**TASK GOAL**
Set down every record below exactly as it appears, but without the pictures.

·····

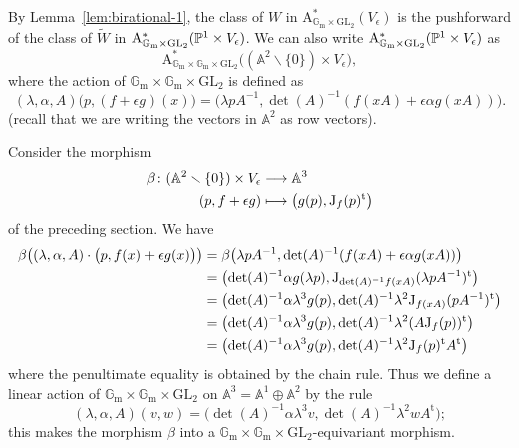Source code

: \documentclass{amsart}
\numberwithin{equation}{section}
\numberwithin{subsection}{section}
\theoremstyle{definition}
\theoremstyle{remark}
\renewcommand\AA{\mathbb{A}} \newcommand\BB{\mathbb{B}}
\newcommand\rA{\mathrm{A}} \newcommand\rB{\mathrm{B}}
\renewcommand{\setminus}{\smallsetminus}
\newcommand{\GL}{\mathrm{GL}}
\newcommand{\gm}{\mathbb{G}_{\mathrm{m}}}
\newcommand{\trans}{^{\mathrm{t}}}
\newcommand\Ve{V_{\epsilon}}
\begin{document}
By Lemma~\ref{lem:birational-1}, the class of $W$ in $\rA^*_{\gm \times \GL_{2}}(\Ve)$ is the pushforward of the class of $\widetilde{W}$ in $\rA^*_{\gm \times \GL_{2}}(\PP^{1}\times\Ve)$. We can also write $\rA^*_{\gm \times \GL_{2}}(\PP^{1}\times\Ve)$ as
   \[
   \rA^*_{\gm \times\gm \times \GL_{2}}
   \bigl((\AA^{2}\setminus\{0\})\times\Ve\bigr),
   \]
where the action of $\gm \times\gm \times \GL_{2}$ is defined as
   \[
   (\lambda, \alpha, A)\bigl(p, (f+\epsilon g)(x)\bigr)
   = \bigl(\lambda pA^{-1},
      \det(A)^{-1}(f(xA) + \epsilon \alpha g(xA))\bigr).
   \]
(recall that we are writing the vectors in $\AA^{2}$ as row vectors). 

Consider the morphism
   \begin{align*}
   \beta\colon (\AA^2 \setminus \{0\}) \times \Ve &\longrightarrow \AA^3\\
   (p, f + \epsilon g) & \longmapsto 
   \bigl(g(p), \rJ_{f}(p)\trans\bigr)
   \end{align*}
of the preceding section. We have
   \begin{alignat*}{3}
   \beta\bigl((\lambda,\alpha,A)\cdot\bigl(p,f(x)+\epsilon g(x)\bigr)\bigr) &=
   \beta\bigl(\lambda pA^{-1},\det(A)^{-1}(f(xA)
      + \epsilon \alpha g(xA))\bigr)\\
   &=\bigl(\det(A)^{-1}\alpha g(\lambda p),
      \rJ_{\det(A)^{-1}f(xA)}(\lambda pA^{-1})\trans\bigr)\\
   &=\bigl(\det(A)^{-1}\alpha\lambda^{3} g(p),
      \det(A)^{-1}\lambda^{2}\rJ_{f(xA)}(pA^{-1})\trans\bigr)\\
   &=\bigl(\det(A)^{-1}\alpha\lambda^{3} g(p),
      \det(A)^{-1}\lambda^{2} (A\rJ_{f}(p))\trans\bigr)\\
   &=\bigl(\det(A)^{-1}\alpha\lambda^{3} g(p),
      \det(A)^{-1}\lambda^{2} \rJ_{f}(p)\trans A\trans\bigr) 
   \end{alignat*}
where the penultimate equality is obtained by the chain rule. Thus we define a linear  action of $\gm \times \gm \times \GL_{2}$ on $\AA^{3} = \AA^{1} \oplus \AA^{2}$ by the rule
   \[
   (\lambda, \alpha, A)(v, w) =
   \bigl(\det(A)^{-1}\alpha\lambda^{3} v,
      \det(A)^{-1}\lambda^{2} wA\trans\bigr);
   \]
this makes the morphism $\beta$ into a $\gm \times \gm \times \GL_{2}$-equivariant morphism.
\end{document}
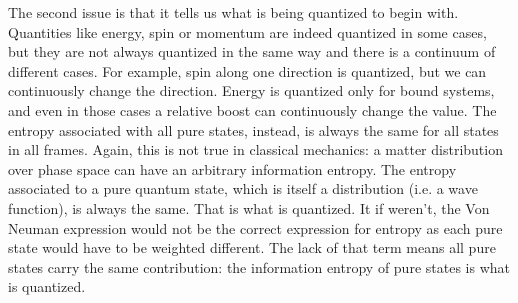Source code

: \documentclass{ws-ijqi}
\begin{document}
The second issue is that it tells us what is being quantized to begin with. Quantities like energy, spin or momentum are indeed quantized in some cases, but they are not always quantized in the same way and there is a continuum of different cases. For example, spin along one direction is quantized, but we can continuously change the direction. Energy is quantized only for bound systems, and even in those cases a relative boost can continuously change the value. The entropy associated with all pure states, instead, is always the same for all states in all frames. Again, this is not true in classical mechanics: a matter distribution over phase space can have an arbitrary information entropy. The entropy associated to a pure quantum state, which is itself a distribution (i.e. a wave function), is always the same. That is what is quantized. It if weren't, the Von Neuman expression would not be the correct expression for entropy as each pure state would have to be weighted different. The lack of that term means all pure states carry the same contribution: the information entropy of pure states is what is quantized.
\end{document}
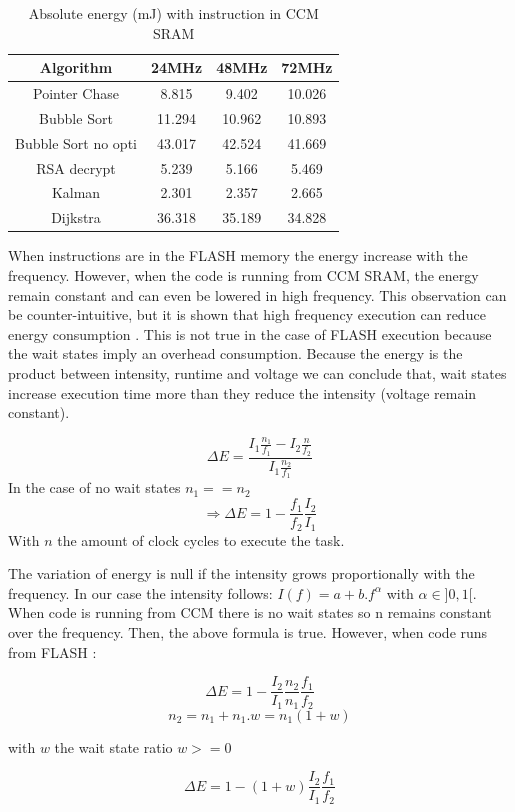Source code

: \documentclass[conference]{IEEEtran}
\begin{document}
\begin{table}[h!]
\centering
\begin{tabular}{||c c c c||} 
 \hline
 Algorithm & 24MHz & 48MHz & 72MHz \\ [0.5ex] \hline\hline
 Pointer Chase & 8.815 & 9.402 & 10.026 \\ 
 Bubble Sort & 11.294 & 10.962 & 10.893 \\
 Bubble Sort no opti & 43.017 & 42.524 & 41.669 \\
 RSA decrypt & 5.239 & 5.166 & 5.469 \\
 Kalman & 2.301 & 2.357 & 2.665 \\
 Dijkstra & 36.318 & 35.189 & 34.828 \\[1ex] 
 \hline
\end{tabular}
\caption{Absolute energy (mJ) with instruction in CCM SRAM}
\label{energy_tab_code_ccm}
\end{table}

When instructions are in the FLASH memory the energy increase with the
frequency. However, when the code is running from CCM SRAM, the energy remain
constant and can even be lowered in high frequency. This observation can be
counter-intuitive, but it is shown that high frequency execution can reduce
energy consumption \cite{pwr_clock}. This is not true in the case of FLASH
execution because the wait states imply an overhead consumption. Because the
energy is the product between intensity, runtime and voltage we can conclude
that, wait states increase execution time more than they reduce the intensity
(voltage remain constant). 

\[\Delta E = \frac{I_1 \frac{n_1}{f_1} - I_2 \frac{n}{f_2}}{I_1 \frac{n_2}{f_1}} \]
In the case of no wait states $n_1 == n_2$
\[\Rightarrow \Delta E = 1 - \frac{f_1}{f_2} \frac{I_2}{I_1}\]
With $n$ the amount of clock cycles to execute the task.

The variation of energy is null if the intensity grows proportionally with the
frequency. In our case the intensity follows: $I(f) = a + b.f^\alpha$ with
$\alpha \in ]0,1[$. When code is running from CCM there is no wait states so n
remains constant over the frequency. Then, the above formula is true. However,
when code runs from FLASH :

\[\Delta E = 1 - \frac{I_2}{I_1} \frac{n_2}{n_1} \frac{f_1}{f_2}\]
\[n_2 = n_1 + n_1.w = n_1(1+w) \] 
\begin{center}
    with $w$ the wait state ratio $w >= 0$   
\end{center}
\[\Delta E = 1 - (1+w)\frac{I_2}{I_1} \frac{f_1}{f_2}\]
\end{document}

·····

**REPLY TO THE TASK**
Source code

: \documentclass{amsart}
\numberwithin{equation}{section}
\numberwithin{subsection}{section}
\theoremstyle{definition}
\theoremstyle{remark}
\renewcommand\AA{\mathbb{A}} \newcommand\BB{\mathbb{B}}
\newcommand\rA{\mathrm{A}} \newcommand\rB{\mathrm{B}}
\renewcommand{\setminus}{\smallsetminus}
\newcommand{\GL}{\mathrm{GL}}
\newcommand{\gm}{\mathbb{G}_{\mathrm{m}}}
\newcommand{\trans}{^{\mathrm{t}}}
\newcommand\Ve{V_{\epsilon}}
\begin{document}
By Lemma~\ref{lem:birational-1}, the class of $W$ in $\rA^*_{\gm \times \GL_{2}}(\Ve)$ is the pushforward of the class of $\widetilde{W}$ in $\rA^*_{\gm \times \GL_{2}}(\PP^{1}\times\Ve)$. We can also write $\rA^*_{\gm \times \GL_{2}}(\PP^{1}\times\Ve)$ as
   \[
   \rA^*_{\gm \times\gm \times \GL_{2}}
   \bigl((\AA^{2}\setminus\{0\})\times\Ve\bigr),
   \]
where the action of $\gm \times\gm \times \GL_{2}$ is defined as
   \[
   (\lambda, \alpha, A)\bigl(p, (f+\epsilon g)(x)\bigr)
   = \bigl(\lambda pA^{-1},
      \det(A)^{-1}(f(xA) + \epsilon \alpha g(xA))\bigr).
   \]
(recall that we are writing the vectors in $\AA^{2}$ as row vectors). 

Consider the morphism
   \begin{align*}
   \beta\colon (\AA^2 \setminus \{0\}) \times \Ve &\longrightarrow \AA^3\\
   (p, f + \epsilon g) & \longmapsto 
   \bigl(g(p), \rJ_{f}(p)\trans\bigr)
   \end{align*}
of the preceding section. We have
   \begin{alignat*}{3}
   \beta\bigl((\lambda,\alpha,A)\cdot\bigl(p,f(x)+\epsilon g(x)\bigr)\bigr) &=
   \beta\bigl(\lambda pA^{-1},\det(A)^{-1}(f(xA)
      + \epsilon \alpha g(xA))\bigr)\\
   &=\bigl(\det(A)^{-1}\alpha g(\lambda p),
      \rJ_{\det(A)^{-1}f(xA)}(\lambda pA^{-1})\trans\bigr)\\
   &=\bigl(\det(A)^{-1}\alpha\lambda^{3} g(p),
      \det(A)^{-1}\lambda^{2}\rJ_{f(xA)}(pA^{-1})\trans\bigr)\\
   &=\bigl(\det(A)^{-1}\alpha\lambda^{3} g(p),
      \det(A)^{-1}\lambda^{2} (A\rJ_{f}(p))\trans\bigr)\\
   &=\bigl(\det(A)^{-1}\alpha\lambda^{3} g(p),
      \det(A)^{-1}\lambda^{2} \rJ_{f}(p)\trans A\trans\bigr) 
   \end{alignat*}
where the penultimate equality is obtained by the chain rule. Thus we define a linear  action of $\gm \times \gm \times \GL_{2}$ on $\AA^{3} = \AA^{1} \oplus \AA^{2}$ by the rule
   \[
   (\lambda, \alpha, A)(v, w) =
   \bigl(\det(A)^{-1}\alpha\lambda^{3} v,
      \det(A)^{-1}\lambda^{2} wA\trans\bigr);
   \]
this makes the morphism $\beta$ into a $\gm \times \gm \times \GL_{2}$-equivariant morphism.
\end{document}
Source code

: \documentclass{ws-ijqi}
\begin{document}
The second issue is that it tells us what is being quantized to begin with. Quantities like energy, spin or momentum are indeed quantized in some cases, but they are not always quantized in the same way and there is a continuum of different cases. For example, spin along one direction is quantized, but we can continuously change the direction. Energy is quantized only for bound systems, and even in those cases a relative boost can continuously change the value. The entropy associated with all pure states, instead, is always the same for all states in all frames. Again, this is not true in classical mechanics: a matter distribution over phase space can have an arbitrary information entropy. The entropy associated to a pure quantum state, which is itself a distribution (i.e. a wave function), is always the same. That is what is quantized. It if weren't, the Von Neuman expression would not be the correct expression for entropy as each pure state would have to be weighted different. The lack of that term means all pure states carry the same contribution: the information entropy of pure states is what is quantized.
\end{document}
Source code

: \documentclass[conference]{IEEEtran}
\begin{document}
\begin{table}[h!]
\centering
\begin{tabular}{||c c c c||} 
 \hline
 Algorithm & 24MHz & 48MHz & 72MHz \\ [0.5ex] \hline\hline
 Pointer Chase & 8.815 & 9.402 & 10.026 \\ 
 Bubble Sort & 11.294 & 10.962 & 10.893 \\
 Bubble Sort no opti & 43.017 & 42.524 & 41.669 \\
 RSA decrypt & 5.239 & 5.166 & 5.469 \\
 Kalman & 2.301 & 2.357 & 2.665 \\
 Dijkstra & 36.318 & 35.189 & 34.828 \\[1ex] 
 \hline
\end{tabular}
\caption{Absolute energy (mJ) with instruction in CCM SRAM}
\label{energy_tab_code_ccm}
\end{table}

When instructions are in the FLASH memory the energy increase with the
frequency. However, when the code is running from CCM SRAM, the energy remain
constant and can even be lowered in high frequency. This observation can be
counter-intuitive, but it is shown that high frequency execution can reduce
energy consumption \cite{pwr_clock}. This is not true in the case of FLASH
execution because the wait states imply an overhead consumption. Because the
energy is the product between intensity, runtime and voltage we can conclude
that, wait states increase execution time more than they reduce the intensity
(voltage remain constant). 

\[\Delta E = \frac{I_1 \frac{n_1}{f_1} - I_2 \frac{n}{f_2}}{I_1 \frac{n_2}{f_1}} \]
In the case of no wait states $n_1 == n_2$
\[\Rightarrow \Delta E = 1 - \frac{f_1}{f_2} \frac{I_2}{I_1}\]
With $n$ the amount of clock cycles to execute the task.

The variation of energy is null if the intensity grows proportionally with the
frequency. In our case the intensity follows: $I(f) = a + b.f^\alpha$ with
$\alpha \in ]0,1[$. When code is running from CCM there is no wait states so n
remains constant over the frequency. Then, the above formula is true. However,
when code runs from FLASH :

\[\Delta E = 1 - \frac{I_2}{I_1} \frac{n_2}{n_1} \frac{f_1}{f_2}\]
\[n_2 = n_1 + n_1.w = n_1(1+w) \] 
\begin{center}
    with $w$ the wait state ratio $w >= 0$   
\end{center}
\[\Delta E = 1 - (1+w)\frac{I_2}{I_1} \frac{f_1}{f_2}\]
\end{document}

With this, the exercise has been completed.